Years ago the kids in the boardrooms couldn’t have made it into the front office. If they had worked hard and gotten MBAs
maybe they could have gotten assistant-trader gigs at second-tier firms. But these kids didn’t have MBAs. Some of them could
barely read. They couldn’t have gotten any firm to hire them as brokers, not when it was the 1980s and the market was booming
and the Street was filled with ambitious preppies trying to make it in the business. Kids without fancy college degrees could
have made it only to the back office, slogging along as clerks like Fran Pasciuto, or maybe working in the offices where brokerage
trades are executed. But the penny stock era, the era that was coming to an end in the early 1990s, started to put the street
kids in the front offices.
Now the chop house era was beginning and the street kids were everywhere. Hanover Sterling was at the forefront of this socioeconomic-demographic
revolution on Wall Street. In the boroughs and the burbs, word was spreading, fed by word of mouth and ads in the city’s tabloids.
The Street was looking for ambitious kids from the street.
Stefanie Donohue was excited about Louis’s new job.
They had met the year before, in the record-hot summer of 1991. Louis had just graduated from Sea, Stefanie from Tottenville
High School.

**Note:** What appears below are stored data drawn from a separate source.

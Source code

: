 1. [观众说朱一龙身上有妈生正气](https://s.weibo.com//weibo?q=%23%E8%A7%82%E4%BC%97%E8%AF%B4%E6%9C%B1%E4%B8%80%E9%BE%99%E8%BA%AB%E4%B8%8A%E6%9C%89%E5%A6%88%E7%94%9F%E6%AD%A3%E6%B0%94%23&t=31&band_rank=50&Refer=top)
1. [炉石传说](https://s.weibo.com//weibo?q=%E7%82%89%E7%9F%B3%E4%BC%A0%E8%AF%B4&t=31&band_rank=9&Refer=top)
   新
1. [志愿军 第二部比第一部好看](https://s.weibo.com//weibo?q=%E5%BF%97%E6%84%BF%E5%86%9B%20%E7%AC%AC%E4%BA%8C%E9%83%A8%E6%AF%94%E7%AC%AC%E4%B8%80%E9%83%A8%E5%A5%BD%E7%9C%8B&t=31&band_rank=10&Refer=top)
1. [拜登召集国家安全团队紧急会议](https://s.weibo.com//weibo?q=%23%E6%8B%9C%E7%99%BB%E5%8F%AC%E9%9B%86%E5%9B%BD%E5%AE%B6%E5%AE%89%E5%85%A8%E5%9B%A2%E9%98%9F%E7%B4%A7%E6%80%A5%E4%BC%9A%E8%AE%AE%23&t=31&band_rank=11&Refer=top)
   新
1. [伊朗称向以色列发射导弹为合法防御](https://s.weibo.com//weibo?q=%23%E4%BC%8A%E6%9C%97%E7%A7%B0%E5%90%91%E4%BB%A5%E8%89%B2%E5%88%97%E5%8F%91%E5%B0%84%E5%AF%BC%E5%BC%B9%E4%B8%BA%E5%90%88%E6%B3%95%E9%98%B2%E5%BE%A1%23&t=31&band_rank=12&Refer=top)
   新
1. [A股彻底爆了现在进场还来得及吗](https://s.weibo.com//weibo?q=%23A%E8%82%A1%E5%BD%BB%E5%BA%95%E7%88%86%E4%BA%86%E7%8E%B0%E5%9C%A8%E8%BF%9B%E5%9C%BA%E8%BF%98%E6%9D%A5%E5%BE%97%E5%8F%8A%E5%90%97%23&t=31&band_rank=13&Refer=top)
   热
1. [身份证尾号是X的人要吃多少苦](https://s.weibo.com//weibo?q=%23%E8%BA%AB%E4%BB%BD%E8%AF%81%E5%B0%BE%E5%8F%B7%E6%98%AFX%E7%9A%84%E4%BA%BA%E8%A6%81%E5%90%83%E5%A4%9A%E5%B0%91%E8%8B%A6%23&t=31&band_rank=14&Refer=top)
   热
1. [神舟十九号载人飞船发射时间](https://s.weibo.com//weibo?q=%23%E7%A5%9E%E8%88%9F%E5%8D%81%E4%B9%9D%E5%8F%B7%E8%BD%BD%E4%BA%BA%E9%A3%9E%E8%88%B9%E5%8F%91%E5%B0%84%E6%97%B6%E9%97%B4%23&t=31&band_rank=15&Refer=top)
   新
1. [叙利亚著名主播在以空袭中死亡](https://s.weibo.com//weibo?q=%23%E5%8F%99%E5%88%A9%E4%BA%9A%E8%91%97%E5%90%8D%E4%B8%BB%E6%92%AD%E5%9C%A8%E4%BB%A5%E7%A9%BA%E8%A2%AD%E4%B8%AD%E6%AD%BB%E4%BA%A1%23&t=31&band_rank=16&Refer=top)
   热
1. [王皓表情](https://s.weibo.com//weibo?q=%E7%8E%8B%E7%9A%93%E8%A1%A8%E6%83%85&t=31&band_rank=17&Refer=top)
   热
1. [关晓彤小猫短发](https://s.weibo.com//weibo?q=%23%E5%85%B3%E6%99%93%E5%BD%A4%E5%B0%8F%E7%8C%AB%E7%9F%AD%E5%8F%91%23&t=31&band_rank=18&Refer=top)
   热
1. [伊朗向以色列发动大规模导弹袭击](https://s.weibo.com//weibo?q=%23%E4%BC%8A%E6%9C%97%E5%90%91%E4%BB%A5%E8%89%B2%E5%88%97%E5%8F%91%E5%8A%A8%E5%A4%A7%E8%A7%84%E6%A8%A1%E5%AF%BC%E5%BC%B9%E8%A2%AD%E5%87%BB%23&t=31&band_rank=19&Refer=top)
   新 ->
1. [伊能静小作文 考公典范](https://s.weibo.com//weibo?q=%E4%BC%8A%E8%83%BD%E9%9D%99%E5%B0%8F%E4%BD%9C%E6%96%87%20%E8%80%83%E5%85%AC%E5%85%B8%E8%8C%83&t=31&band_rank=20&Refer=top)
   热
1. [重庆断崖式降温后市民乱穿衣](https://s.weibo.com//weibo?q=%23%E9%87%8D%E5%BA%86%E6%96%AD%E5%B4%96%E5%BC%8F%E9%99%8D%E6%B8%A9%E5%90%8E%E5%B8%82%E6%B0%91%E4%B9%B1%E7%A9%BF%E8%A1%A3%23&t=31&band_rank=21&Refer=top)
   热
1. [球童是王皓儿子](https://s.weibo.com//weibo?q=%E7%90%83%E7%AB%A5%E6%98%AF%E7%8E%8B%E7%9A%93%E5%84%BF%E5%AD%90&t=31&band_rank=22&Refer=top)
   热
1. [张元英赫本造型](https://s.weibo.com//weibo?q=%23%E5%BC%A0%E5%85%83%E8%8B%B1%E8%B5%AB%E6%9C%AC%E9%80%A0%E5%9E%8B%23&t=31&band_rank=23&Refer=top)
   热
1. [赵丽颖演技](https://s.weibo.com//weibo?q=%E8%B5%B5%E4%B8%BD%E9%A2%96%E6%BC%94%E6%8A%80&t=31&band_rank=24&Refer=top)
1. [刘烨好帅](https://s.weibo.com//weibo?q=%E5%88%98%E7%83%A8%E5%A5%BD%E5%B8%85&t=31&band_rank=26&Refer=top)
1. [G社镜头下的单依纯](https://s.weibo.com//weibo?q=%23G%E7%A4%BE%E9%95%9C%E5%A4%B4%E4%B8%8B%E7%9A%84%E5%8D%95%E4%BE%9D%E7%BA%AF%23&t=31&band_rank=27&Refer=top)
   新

The Donohues could afford Sea but felt its rules and its uniforms and its discipline weren’t necessary. Stefanie
and her brothers were nice kids. They could be trusted. Stefanie and Louis were about as different as any two people could
be and still be in the same species.
Stefanie’s family was comfortably middle class, quiet, maybe a little repressed in an Irish Catholic way. But a little repression
wouldn’t have done Louis any harm—which might have been the appeal. George Donohue was a retired policeman who ran a bar on
Coney Island Avenue in Midwood, the neighborhood where Roy Ageloff had spent his formative years. By the time George wound
up at the Seventieth Precinct, the Jewish population was being fast supplanted by a kind of polyglot stew of nationalities—resulting
in some interesting grocery stores and a boring array of domestic strife and postmidnight mayhem. There were Russians and
Pakistanis and Arabs and Haitians. George served in plainclothes most of his time at the Seven-oh.
George was a Brooklyn boy himself, and his family wasn’t exactly prosperous, but George did well for himself. He was proud
of what he had overcome, what he had accomplished, but he didn’t boast. He served in Vietnam as a military policeman but didn’t
like to talk about it. George didn’t talk much. He didn’t have to. A glance was enough. Voices weren’t raised much in the
Donohue household. George had a “don’t give me any shit” glance that could sting as hard as the back of a hand. George wasn’t
old-country strict but he wasn’t going to let his kids run around like skells—and they didn’t. Gender roles were unambiguous.
Generational differences were not bridged. The kids weren’t pals. They were offspring. End of discussion.
Well, not really end of discussion. George had another old-fashioned virtue: loyalty. The Donohue kids could get into trouble,
even bad trouble at times, but the love was unconditional. You were part of the family. You made mistakes, you screwed up,
but you could always come home. George had known misfortune in those close to him. He didn’t like to talk about it. But it
showed up in the way he acted. No kid of his, no one close to him, was ever going to be without support.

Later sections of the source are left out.